Overview of an Actcast application #

An Actcast application is an common Linux application, but some OS features, e.g., network, are restricted. Also, the application is requested to have the following feature implementations for alive monitoring and installation.

  • Heartbeat feature
  • TakePhoto feature

For flexible operation, applications have configurable parameters. Users may want to set configs like “display is enabled”, “detect only cats”, and “the threshold is 90%”, for this application. You can develop configurable Actcast applications.

Developers have to define application schemas.

Application Structure #

Actcast applications must have the following two files in app directory.

  • main
  • healthchecker

main is a program run as the application entry point and can be any executable file. In this document, we will implement the main program in Python.

healthchecker is a script that checks whether the application is working correctly. It uses the HEALTHCHECK instruction of Docker.

After creating these two files, a directory structure will be like this.

application-root
└── app
   ├── main
   └── healthchecker

Create a project #

Create an application on Actcast, and set up a project with Actcast SDK as the following:

$ actdk init -i $APP_ID -s "A 1000-class object classfier" object_classifier
  • object_classifier
    • Arbitrary name of the application.
  • -i option
    • The application ID issued on the Actcast Web UI. Replace $APP_ID with your issued application ID (for example, 48 ).
  • -s option
    • An optional one-line description of the application.

Generate a shared library #

We will use the model in the ImageNet Classification app published in the actcast-app-examples repository.

Place the model.nnoir file in the model directory and generate a shared library by actdk compile.

$ wget -O model/model.nnoir https://github.com/Idein/actcast-app-examples/raw/master/imagenet-classification-for-raspi/model/model.nnoir
$ actdk compile
release: Pulling from idein/nnoir2stubc
...(snipped)...
compile finished

This generates the following files:

$ find . -name "*model.*"
./model/model.nnoir
./app/libmodel.so
./app/model.py
./include/model.h

libmodel.so is a shared library including a deep learning model implementation converted from the nnoir file format. model.h and model.py are generated as interfaces to this library. One can also develop applications in C using model.h, however, we use Python with model.py in this document. See Compiler behavior for more details such as limitations of libmodel.so.

model.py #

model.py provides an interface to libmodel.so. In this tutorial, MobileNet_v2 is an entry point for model inference. The input and output are numpy arrays, and their shape is the same as the original model.

In this case, the input input0 is a numpy array, and its shape is (1, 224, 224, 3).
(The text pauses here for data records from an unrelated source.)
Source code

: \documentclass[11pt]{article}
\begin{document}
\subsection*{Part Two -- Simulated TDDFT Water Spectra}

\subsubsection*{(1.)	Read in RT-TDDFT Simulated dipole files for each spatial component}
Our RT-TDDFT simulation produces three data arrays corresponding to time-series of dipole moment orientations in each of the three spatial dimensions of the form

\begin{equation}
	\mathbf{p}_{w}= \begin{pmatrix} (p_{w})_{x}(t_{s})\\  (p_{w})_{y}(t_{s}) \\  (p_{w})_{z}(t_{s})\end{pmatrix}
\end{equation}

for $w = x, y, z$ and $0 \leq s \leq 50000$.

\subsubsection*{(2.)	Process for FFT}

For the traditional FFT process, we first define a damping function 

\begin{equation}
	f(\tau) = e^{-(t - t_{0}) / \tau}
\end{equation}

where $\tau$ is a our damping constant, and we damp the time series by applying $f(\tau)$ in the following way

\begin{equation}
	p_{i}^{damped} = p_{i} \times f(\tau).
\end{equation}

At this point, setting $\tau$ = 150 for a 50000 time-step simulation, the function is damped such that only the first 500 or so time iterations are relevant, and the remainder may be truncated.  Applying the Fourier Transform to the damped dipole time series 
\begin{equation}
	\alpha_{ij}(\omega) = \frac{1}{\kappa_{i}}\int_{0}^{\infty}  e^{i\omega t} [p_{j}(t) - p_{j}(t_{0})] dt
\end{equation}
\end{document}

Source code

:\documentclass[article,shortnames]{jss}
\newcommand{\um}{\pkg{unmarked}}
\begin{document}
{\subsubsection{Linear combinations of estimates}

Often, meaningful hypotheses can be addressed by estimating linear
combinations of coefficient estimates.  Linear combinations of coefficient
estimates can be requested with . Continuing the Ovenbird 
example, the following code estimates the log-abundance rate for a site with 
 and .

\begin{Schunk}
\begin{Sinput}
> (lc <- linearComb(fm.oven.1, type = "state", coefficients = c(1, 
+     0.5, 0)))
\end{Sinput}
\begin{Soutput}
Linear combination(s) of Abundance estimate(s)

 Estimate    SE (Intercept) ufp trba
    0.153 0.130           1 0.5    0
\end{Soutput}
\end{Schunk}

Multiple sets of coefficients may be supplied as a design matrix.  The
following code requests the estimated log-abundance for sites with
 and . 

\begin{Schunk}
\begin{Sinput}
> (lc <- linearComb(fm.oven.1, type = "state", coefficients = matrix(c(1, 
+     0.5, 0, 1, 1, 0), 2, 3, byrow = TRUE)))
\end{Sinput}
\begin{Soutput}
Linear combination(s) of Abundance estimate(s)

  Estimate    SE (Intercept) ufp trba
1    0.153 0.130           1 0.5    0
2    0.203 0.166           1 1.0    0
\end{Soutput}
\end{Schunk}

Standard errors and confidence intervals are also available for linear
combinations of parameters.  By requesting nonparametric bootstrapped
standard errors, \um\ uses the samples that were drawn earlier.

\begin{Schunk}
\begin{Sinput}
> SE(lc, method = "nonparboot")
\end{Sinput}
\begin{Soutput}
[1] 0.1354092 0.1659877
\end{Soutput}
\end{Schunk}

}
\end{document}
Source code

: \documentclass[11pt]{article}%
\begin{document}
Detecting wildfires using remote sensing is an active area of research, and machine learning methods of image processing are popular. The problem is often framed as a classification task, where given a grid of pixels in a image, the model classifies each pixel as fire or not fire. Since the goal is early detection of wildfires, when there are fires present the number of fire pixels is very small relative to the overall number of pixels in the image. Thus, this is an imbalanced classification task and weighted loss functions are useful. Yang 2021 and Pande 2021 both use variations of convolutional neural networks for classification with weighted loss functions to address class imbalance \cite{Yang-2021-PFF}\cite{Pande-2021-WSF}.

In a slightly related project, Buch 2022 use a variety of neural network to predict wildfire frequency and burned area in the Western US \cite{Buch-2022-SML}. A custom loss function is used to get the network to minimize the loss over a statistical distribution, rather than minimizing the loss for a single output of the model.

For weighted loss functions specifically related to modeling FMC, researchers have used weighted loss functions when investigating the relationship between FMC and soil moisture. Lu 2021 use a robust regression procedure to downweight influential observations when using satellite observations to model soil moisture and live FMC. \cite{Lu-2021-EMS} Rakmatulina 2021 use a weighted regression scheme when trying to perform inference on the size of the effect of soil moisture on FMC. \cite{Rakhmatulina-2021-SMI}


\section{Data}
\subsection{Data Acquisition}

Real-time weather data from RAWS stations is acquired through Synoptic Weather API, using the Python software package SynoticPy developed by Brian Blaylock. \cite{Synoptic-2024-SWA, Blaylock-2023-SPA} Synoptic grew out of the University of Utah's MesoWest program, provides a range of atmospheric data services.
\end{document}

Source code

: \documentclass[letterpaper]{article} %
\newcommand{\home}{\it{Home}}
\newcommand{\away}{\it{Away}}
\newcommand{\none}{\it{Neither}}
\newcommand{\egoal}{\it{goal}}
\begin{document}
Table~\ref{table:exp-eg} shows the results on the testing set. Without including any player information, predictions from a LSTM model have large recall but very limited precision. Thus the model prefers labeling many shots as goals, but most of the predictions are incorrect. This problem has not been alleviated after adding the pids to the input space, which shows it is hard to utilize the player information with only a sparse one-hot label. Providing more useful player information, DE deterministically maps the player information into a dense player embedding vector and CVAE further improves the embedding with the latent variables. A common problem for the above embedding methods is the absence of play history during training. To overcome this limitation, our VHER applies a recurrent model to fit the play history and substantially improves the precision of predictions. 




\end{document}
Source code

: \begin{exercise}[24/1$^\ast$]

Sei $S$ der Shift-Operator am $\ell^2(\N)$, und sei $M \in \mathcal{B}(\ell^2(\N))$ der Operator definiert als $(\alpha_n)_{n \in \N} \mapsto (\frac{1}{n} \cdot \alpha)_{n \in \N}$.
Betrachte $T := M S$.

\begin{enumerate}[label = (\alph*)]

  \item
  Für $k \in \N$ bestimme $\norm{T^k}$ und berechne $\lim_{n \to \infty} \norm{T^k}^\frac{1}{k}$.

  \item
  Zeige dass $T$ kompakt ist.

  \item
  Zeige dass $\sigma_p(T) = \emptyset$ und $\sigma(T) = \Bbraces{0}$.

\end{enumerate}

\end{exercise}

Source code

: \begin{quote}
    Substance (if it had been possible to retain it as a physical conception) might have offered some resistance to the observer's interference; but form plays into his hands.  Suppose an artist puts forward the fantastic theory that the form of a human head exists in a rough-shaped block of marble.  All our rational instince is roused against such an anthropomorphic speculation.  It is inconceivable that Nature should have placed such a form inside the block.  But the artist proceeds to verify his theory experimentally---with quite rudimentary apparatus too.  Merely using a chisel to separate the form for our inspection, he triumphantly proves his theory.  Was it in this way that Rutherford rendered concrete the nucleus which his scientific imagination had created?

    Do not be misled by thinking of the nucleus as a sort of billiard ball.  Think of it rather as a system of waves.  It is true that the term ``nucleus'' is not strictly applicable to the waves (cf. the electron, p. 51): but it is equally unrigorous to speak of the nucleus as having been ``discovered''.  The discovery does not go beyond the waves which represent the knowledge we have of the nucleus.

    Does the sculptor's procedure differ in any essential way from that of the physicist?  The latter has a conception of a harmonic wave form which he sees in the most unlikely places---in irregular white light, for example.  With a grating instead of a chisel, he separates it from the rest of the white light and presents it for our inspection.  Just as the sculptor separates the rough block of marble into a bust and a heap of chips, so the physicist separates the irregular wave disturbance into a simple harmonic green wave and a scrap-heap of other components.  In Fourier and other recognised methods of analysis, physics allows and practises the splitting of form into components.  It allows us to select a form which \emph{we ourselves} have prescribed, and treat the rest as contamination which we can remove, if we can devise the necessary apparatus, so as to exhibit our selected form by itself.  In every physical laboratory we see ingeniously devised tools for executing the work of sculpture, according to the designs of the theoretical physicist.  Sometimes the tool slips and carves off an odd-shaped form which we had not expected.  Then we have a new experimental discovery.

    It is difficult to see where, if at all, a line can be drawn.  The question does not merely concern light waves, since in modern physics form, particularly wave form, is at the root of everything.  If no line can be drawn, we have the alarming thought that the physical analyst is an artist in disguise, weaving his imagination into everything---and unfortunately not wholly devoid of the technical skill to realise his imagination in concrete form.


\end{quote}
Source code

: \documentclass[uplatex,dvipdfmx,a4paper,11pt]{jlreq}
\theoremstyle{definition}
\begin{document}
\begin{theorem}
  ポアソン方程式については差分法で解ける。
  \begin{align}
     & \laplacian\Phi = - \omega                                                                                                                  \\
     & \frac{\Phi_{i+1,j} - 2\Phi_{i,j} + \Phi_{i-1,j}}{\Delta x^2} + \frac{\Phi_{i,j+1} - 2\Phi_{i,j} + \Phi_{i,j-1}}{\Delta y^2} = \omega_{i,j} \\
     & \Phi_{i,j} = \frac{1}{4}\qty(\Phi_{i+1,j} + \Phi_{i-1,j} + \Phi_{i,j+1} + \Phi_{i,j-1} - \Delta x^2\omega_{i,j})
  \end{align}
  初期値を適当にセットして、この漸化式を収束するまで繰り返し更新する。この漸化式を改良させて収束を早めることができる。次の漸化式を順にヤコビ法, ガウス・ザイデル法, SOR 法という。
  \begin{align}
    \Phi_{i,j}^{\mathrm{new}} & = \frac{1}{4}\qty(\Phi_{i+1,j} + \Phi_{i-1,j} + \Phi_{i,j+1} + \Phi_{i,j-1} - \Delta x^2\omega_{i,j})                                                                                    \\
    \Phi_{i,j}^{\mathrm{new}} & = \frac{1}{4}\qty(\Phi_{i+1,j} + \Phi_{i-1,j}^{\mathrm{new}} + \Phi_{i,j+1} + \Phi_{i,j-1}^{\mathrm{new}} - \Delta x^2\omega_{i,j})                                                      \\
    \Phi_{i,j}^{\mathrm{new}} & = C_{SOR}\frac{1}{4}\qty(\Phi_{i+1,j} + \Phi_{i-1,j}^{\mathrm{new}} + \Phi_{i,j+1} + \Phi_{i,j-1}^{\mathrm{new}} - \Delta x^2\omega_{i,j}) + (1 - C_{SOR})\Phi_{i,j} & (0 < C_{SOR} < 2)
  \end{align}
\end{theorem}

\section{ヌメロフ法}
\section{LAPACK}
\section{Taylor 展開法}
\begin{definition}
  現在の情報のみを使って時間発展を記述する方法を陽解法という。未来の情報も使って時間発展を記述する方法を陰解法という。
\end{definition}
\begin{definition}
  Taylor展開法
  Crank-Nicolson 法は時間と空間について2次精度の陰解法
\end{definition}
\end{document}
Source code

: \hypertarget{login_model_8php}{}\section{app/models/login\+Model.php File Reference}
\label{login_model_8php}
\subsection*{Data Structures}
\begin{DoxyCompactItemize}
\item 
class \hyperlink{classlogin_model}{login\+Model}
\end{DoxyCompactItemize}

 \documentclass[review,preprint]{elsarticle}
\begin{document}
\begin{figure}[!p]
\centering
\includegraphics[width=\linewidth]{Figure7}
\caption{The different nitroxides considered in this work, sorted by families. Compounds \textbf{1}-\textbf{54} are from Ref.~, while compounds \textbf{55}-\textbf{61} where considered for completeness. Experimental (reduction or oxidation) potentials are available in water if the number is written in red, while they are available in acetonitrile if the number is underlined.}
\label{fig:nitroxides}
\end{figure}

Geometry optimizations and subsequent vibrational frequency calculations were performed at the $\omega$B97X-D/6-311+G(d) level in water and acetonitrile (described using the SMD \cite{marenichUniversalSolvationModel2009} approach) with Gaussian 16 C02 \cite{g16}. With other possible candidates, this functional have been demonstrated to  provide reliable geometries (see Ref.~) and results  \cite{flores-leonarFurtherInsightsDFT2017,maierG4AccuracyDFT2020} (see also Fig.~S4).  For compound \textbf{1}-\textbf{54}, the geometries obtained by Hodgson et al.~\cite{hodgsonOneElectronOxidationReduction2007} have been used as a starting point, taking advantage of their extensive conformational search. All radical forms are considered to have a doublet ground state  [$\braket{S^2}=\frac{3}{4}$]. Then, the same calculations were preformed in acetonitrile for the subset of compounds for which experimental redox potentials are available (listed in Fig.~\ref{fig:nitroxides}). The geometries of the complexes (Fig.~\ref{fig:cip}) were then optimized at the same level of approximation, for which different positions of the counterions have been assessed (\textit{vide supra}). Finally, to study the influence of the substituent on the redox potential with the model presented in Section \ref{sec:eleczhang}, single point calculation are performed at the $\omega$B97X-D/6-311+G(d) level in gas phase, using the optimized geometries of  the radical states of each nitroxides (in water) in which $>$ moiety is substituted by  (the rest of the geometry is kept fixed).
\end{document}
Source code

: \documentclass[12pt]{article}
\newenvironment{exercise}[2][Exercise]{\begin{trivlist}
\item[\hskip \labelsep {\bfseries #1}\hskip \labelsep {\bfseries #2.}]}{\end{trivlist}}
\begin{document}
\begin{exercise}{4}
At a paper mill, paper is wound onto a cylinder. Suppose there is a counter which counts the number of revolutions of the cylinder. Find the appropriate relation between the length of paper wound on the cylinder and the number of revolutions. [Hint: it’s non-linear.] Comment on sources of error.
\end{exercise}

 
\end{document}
The output shape is (1, 1001).

from ctypes import cdll
import numpy as np


class Model:

    def __init__(self, sopath='/root/libmodel.so'):
        lib = cdll.LoadLibrary(sopath)

        self.run_MobileNet_v2 = lib.MobileNet_v2_with_zerocopy
        self.run_MobileNet_v2.argtypes = [
            np.ctypeslib.ndpointer(dtype=np.float32, shape=(1, 224, 224, 3, ), flags="C_CONTIGUOUS"),
            np.ctypeslib.ndpointer(dtype=np.float32, shape=(1, 1001, ), flags="C_CONTIGUOUS"),
        ]

    def MobileNet_v2(self, input0):
        output0 = np.empty((1, 1001, ), dtype=np.float32)
        self.run_MobileNet_v2(input0, output0)
        return output0,

Application configuration #

Put the following setting_schema.json and data_schema.json in your project. We use the generated manifesto manifesto/default.json.

setting_schema.json #

{
    "$schema": "http://json-schema.org/draft-07/schema#",
    "type": "object",
    "properties": {
        "display": {
            "title": "display",
            "description": "output video to HDMI display",
            "type": "boolean",
            "default": false
        },
        "threshold": {
            "title": "probability threshold",
            "description": "notify when over this threshold",
            "type": "number",
            "default": 0.9,
            "minimum": 0,
            "maximum": 1
        }
    },
    "required": [
        "display",
        "threshold"
    ],
    "propertyOrder": [
        "display",
        "threshold"
    ]
}

data_schema.json #

{
  "$schema": "http://json-schema.org/draft-07/schema#",
  "type": "array",
  "items": {
    "type": "object",
    "properties": {
      "prob": {
        "title": "probability",
        "description": "matching score",
        "type": "number",
        "minimum": 0.0,
        "maximum": 1.0
      },
      "label": {
        "title": "label",
        "description": "the most matching class name",
        "type": "string"
      }
    },
    "required": ["prob", "label"]
  },
  "propertyOrder": []
}

The main file #

We write the application code using the generated shared library. The structure of the application is as below.

Structure of application

#!/usr/bin/python3
import argparse
from PIL import Image, ImageDraw, ImageFont
import actfw_core
from actfw_core.task import Pipe, Consumer
from actfw_core.capture import V4LCameraCapture
import actfw_raspberrypi
from actfw_raspberrypi.vc4 import Display
import numpy as np
from model import Model

(CAPTURE_WIDTH, CAPTURE_HEIGHT) = (224, 224)  # capture image size
(DISPLAY_WIDTH, DISPLAY_HEIGHT) = (640, 480)  # display area size


class Classifier(Pipe):

    def __init__(self, capture_size):
        super(Classifier, self).__init__()
        self.model = Model()
        self.capture_size = capture_size

    def proc(self, frame):
        rgb_image = Image.frombuffer('RGB', self.capture_size, frame.getvalue(), 'raw', 'RGB')
        rgb_image = rgb_image.resize((CAPTURE_WIDTH, CAPTURE_HEIGHT))
        input_image = np.asarray(rgb_image).reshape(1, CAPTURE_WIDTH, CAPTURE_HEIGHT, 3).astype(np.float32)
        probs, = self.model.MobileNet_v2(input_image)
        return (rgb_image, probs[0][1:])


class Presenter(Consumer):

    def __init__(self, settings, preview_window, cmd):
        super(Presenter, self).__init__()
        self.settings = settings
        self.preview_window = preview_window
        self.cmd = cmd
        self.font = ImageFont.truetype(font='/usr/share/fonts/truetype/dejavu/DejaVuSansMono-Bold.ttf', size=18)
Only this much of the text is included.